**PROBLEM TO SOLVE**.
Pick out the lines in the listing below that contain the word "command" and copy them.

**TASK INPUTS**.
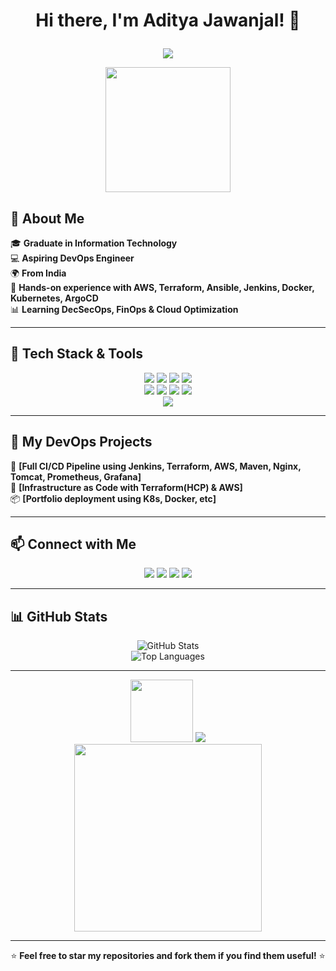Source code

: # <p align="center">Hi there, I'm Aditya Jawanjal! 👋</p>

<p align="center">
  <img src="https://readme-typing-svg.herokuapp.com?font=Fira+Code&size=24&pause=1000&color=F7F7F7&center=true&vCenter=true&width=600&lines=Hello+World!+I'm+Aditya+Jawanjal;DevOps+Enthusiast+%7C+Cloud+Engineer;Passionate+about+Automation+%26+Infrastructure;Let's+Build+Scalable+Systems!"/>
</p>

<p align="center">
  
  <img src="https://media.giphy.com/media/13HgwGsXF0aiGY/giphy.gif" width="200">
</p>


## 🚀 About Me

🎓 **Graduate in Information Technology**  
💻 **Aspiring DevOps Engineer**  
🌍 **From India**  
🔧 **Hands-on experience with AWS, Terraform, Ansible, Jenkins, Docker, Kubernetes, ArgoCD**  
📊 **Learning DecSecOps, FinOps & Cloud Optimization**

---

## 🔨 Tech Stack & Tools

<p align="center">
  <img src="https://img.shields.io/badge/AWS-232F3E?style=for-the-badge&logo=amazonaws&logoColor=white">
  <img src="https://img.shields.io/badge/Docker-2496ED?style=for-the-badge&logo=docker&logoColor=white">
  <img src="https://img.shields.io/badge/Kubernetes-326CE5?style=for-the-badge&logo=kubernetes&logoColor=white">
  <img src="https://img.shields.io/badge/Terraform-623CE4?style=for-the-badge&logo=terraform&logoColor=white">
  <br>
  <img src="https://img.shields.io/badge/Ansible-EE0000?style=for-the-badge&logo=ansible&logoColor=white">
  <img src="https://img.shields.io/badge/Prometheus-E6522C?style=for-the-badge&logo=prometheus&logoColor=white">
  <img src="https://img.shields.io/badge/Grafana-F46800?style=for-the-badge&logo=grafana&logoColor=white">
  <img src="https://img.shields.io/badge/Jenkins-D24939?style=for-the-badge&logo=jenkins&logoColor=white">
  <br>
  <img src="https://img.shields.io/badge/Linux-FCC624?style=for-the-badge&logo=linux&logoColor=black">
</p>
</table>

---

## 📌 My DevOps Projects

🚀 **[Full CI/CD Pipeline using Jenkins, Terraform, AWS, Maven, Nginx, Tomcat, Prometheus, Grafana]**  
🔧 **[Infrastructure as Code with Terraform(HCP) & AWS]**  
📦 **[Portfolio deployment using K8s, Docker, etc]**  

---

## 📫 Connect with Me

<p align="center">
  <a href="https://www.linkedin.com/in/aditya-jawanjal-b06ab5230/"><img src="https://img.shields.io/badge/LinkedIn-0077B5?style=for-the-badge&logo=linkedin&logoColor=white"></a>
  <a href="https://github.com/AdiJawanjal"><img src="https://img.shields.io/badge/GitHub-181717?style=for-the-badge&logo=github&logoColor=white"></a>
  <a href="https://aditya-jawanjal-portfolio.s3.us-east-1.amazonaws.com/index.html"><img src="https://img.shields.io/badge/Portfolio-FF5722?style=for-the-badge&logo=web&logoColor=white"></a>
  <a href="https://x.com/Adi_Jawanjal_"><img src="https://img.shields.io/badge/X-000000?style=for-the-badge&logo=x&logoColor=white"></a>
</p>

---

## 📊 GitHub Stats

<p align="center">
  <img src="https://github-readme-stats.vercel.app/api?username=adijawanjal&show_icons=true&theme=tokyonight" alt="GitHub Stats">
  <br>
  <img src="https://github-readme-stats.vercel.app/api/top-langs/?username=adijawanjal&layout=compact&theme=tokyonight" alt="Top Languages">
</p>

---

<p align="center">
  <img src="https://media.giphy.com/media/hvRJCLFzcasrR4ia7z/giphy.gif" width="100">
  <img src="https://readme-typing-svg.herokuapp.com?font=Fira+Code&size=22&pause=1000&color=F7F7F7&width=500&lines=DevOps+Engineer+in+Progress...;Cloud+Automation+Enthusiast;Building+Scalable+Infrastructure;Open+to+Collaboration!"/>
  <br>
  <img src="https://media.giphy.com/media/3o7abKhOpu0NwenH3O/giphy.gif" width="300">
</p>

---
<p align="center">⭐️ <b>Feel free to star my repositories and fork them if you find them useful!</b> ⭐️</p>

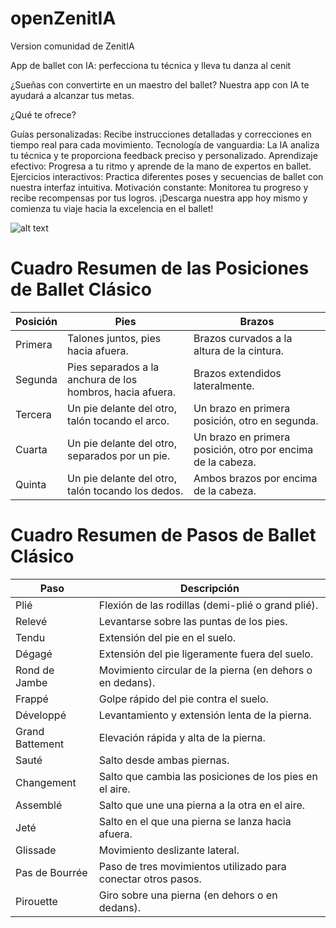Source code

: # openZenitIA
Version comunidad de ZenitIA

App de ballet con IA: perfecciona tu técnica y lleva tu danza al cenit

¿Sueñas con convertirte en un maestro del ballet? Nuestra app con IA te ayudará a alcanzar tus metas.

¿Qué te ofrece?

Guías personalizadas: Recibe instrucciones detalladas y correcciones en tiempo real para cada movimiento.
Tecnología de vanguardia: La IA analiza tu técnica y te proporciona feedback preciso y personalizado.
Aprendizaje efectivo: Progresa a tu ritmo y aprende de la mano de expertos en ballet.
Ejercicios interactivos: Practica diferentes poses y secuencias de ballet con nuestra interfaz intuitiva.
Motivación constante: Monitorea tu progreso y recibe recompensas por tus logros.
¡Descarga nuestra app hoy mismo y comienza tu viaje hacia la excelencia en el ballet!

![alt text](image.png)

# Cuadro Resumen de las Posiciones de Ballet Clásico

| Posición | Pies                                            | Brazos                                          |
|----------|-------------------------------------------------|-------------------------------------------------|
| Primera  | Talones juntos, pies hacia afuera.              | Brazos curvados a la altura de la cintura.      |
| Segunda  | Pies separados a la anchura de los hombros, hacia afuera. | Brazos extendidos lateralmente.                 |
| Tercera  | Un pie delante del otro, talón tocando el arco. | Un brazo en primera posición, otro en segunda.  |
| Cuarta   | Un pie delante del otro, separados por un pie.  | Un brazo en primera posición, otro por encima de la cabeza. |
| Quinta   | Un pie delante del otro, talón tocando los dedos. | Ambos brazos por encima de la cabeza.          |


# Cuadro Resumen de Pasos de Ballet Clásico

| Paso            | Descripción                                                              |
|-----------------|--------------------------------------------------------------------------|
| Plié            | Flexión de las rodillas (demi-plié o grand plié).                        |
| Relevé          | Levantarse sobre las puntas de los pies.                                 |
| Tendu           | Extensión del pie en el suelo.                                           |
| Dégagé          | Extensión del pie ligeramente fuera del suelo.                           |
| Rond de Jambe   | Movimiento circular de la pierna (en dehors o en dedans).                |
| Frappé          | Golpe rápido del pie contra el suelo.                                    |
| Développé       | Levantamiento y extensión lenta de la pierna.                            |
| Grand Battement | Elevación rápida y alta de la pierna.                                    |
| Sauté           | Salto desde ambas piernas.                                               |
| Changement      | Salto que cambia las posiciones de los pies en el aire.                  |
| Assemblé        | Salto que une una pierna a la otra en el aire.                           |
| Jeté            | Salto en el que una pierna se lanza hacia afuera.                        |
| Glissade        | Movimiento deslizante lateral.                                           |
| Pas de Bourrée  | Paso de tres movimientos utilizado para conectar otros pasos.            |
| Pirouette       | Giro sobre una pierna (en dehors o en dedans).                           |
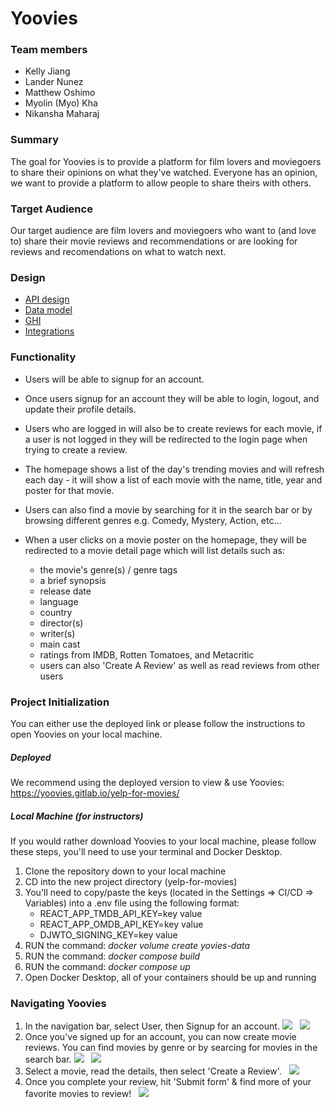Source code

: # Yoovies

### Team members 
- Kelly Jiang
- Lander Nunez
- Matthew Oshimo
- Myolin (Myo) Kha
- Nikansha Maharaj


### Summary
The goal for Yoovies is to provide a platform for film lovers and moviegoers to share their opinions on what they've watched. Everyone has an opinion, we want to provide a platform to allow people to share theirs with others. 


### Target Audience
Our target audience are film lovers and moviegoers who want to (and love to) share their movie reviews and recommendations or are looking for reviews and recomendations on what to watch next.


### Design
* [API design](docs/apis.md)
* [Data model](docs/data-model.md)
* [GHI](docs/ghi.md)
* [Integrations](docs/integrations.md)


### Functionality
- Users will be able to signup for an account. 
- Once users signup for an account they will be able to login, logout, and update their profile details.  
- Users who are logged in will also be to create reviews for each movie, if a user is not logged in they will be redirected to the login page when trying to create a review. 

- The homepage shows a list of the day's trending movies and will refresh each day - it will show a list of each movie with the name, title, year and poster for that movie.
- Users can also find a movie by searching for it in the search bar or by browsing different genres e.g. Comedy, Mystery, Action, etc...

- When a user clicks on a movie poster on the homepage, they will be redirected to a movie detail page which will list details such as:
    - the movie's genre(s) / genre tags
    - a brief synopsis
    - release date
    - language
    - country
    - director(s)
    - writer(s)
    - main cast
    - ratings from IMDB, Rotten Tomatoes, and Metacritic
    - users can also 'Create A Review' as well as read reviews from other users


### Project Initialization
You can either use the deployed link or please follow the instructions to open Yoovies on your local machine. 


##### Deployed
We recommend using the deployed version to view & use Yoovies: https://yoovies.gitlab.io/yelp-for-movies/

##### Local Machine (for instructors)
If you would rather download Yoovies to your local machine, please follow these steps, you'll need to use your terminal and Docker Desktop. 

1. Clone the repository down to your local machine
2. CD into the new project directory (yelp-for-movies)
3. You'll need to copy/paste the keys (located in the Settings => CI/CD => Variables) into a .env file using the following format:
    - REACT_APP_TMDB_API_KEY=key value
    - REACT_APP_OMDB_API_KEY=key value
    - DJWTO_SIGNING_KEY=key value
4. RUN the command: *docker volume create yovies-data*
5. RUN the command: *docker compose build*
6. RUN the command: *docker compose up*
7. Open Docker Desktop, all of your containers should be up and running 

### Navigating Yoovies
1. In the navigation bar, select User, then Signup for an account. 
    ![](docs/wireframe/signup-for-account.png)
    &nbsp;
    ![](docs/wireframe/signup-page.png)
&nbsp;
&nbsp;
2. Once you've signed up for an account, you can now create movie reviews. You can find movies by genre or by searcing for movies in the search bar. 
    ![](docs/wireframe/genres.png)
    &nbsp;
    ![](docs/wireframe/search-bar.png)
&nbsp;
&nbsp;
3. Select a movie, read the details, then select 'Create a Review'.
    &nbsp;
    ![](docs/wireframe/movie-detail-page.png)
&nbsp;
&nbsp;
4. Once you complete your review, hit 'Submit form' & find more of your favorite movies to review!
    &nbsp;
    ![](docs/wireframe/create-review-form.png)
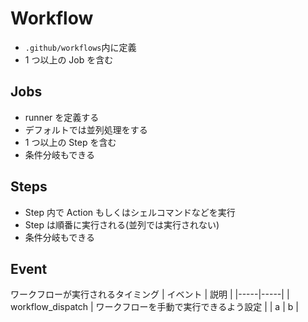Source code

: # Workflow

-   `.github/workflows`内に定義
-   1 つ以上の Job を含む

## Jobs

-   runner を定義する
-   デフォルトでは並列処理をする
-   1 つ以上の Step を含む
-   条件分岐もできる

## Steps

-   Step 内で Action もしくはシェルコマンドなどを実行
-   Step は順番に実行される(並列では実行されない)
-   条件分岐もできる

## Event

ワークフローが実行されるタイミング
| イベント | 説明 |
|-----|-----|
| workflow_dispatch | ワークフローを手動で実行できるよう設定 |
| a | b |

**RESPONSE FOR THIS EXERCISE**.
4. RUN the command: *docker volume create yovies-data*
5. RUN the command: *docker compose build*
6. RUN the command: *docker compose up*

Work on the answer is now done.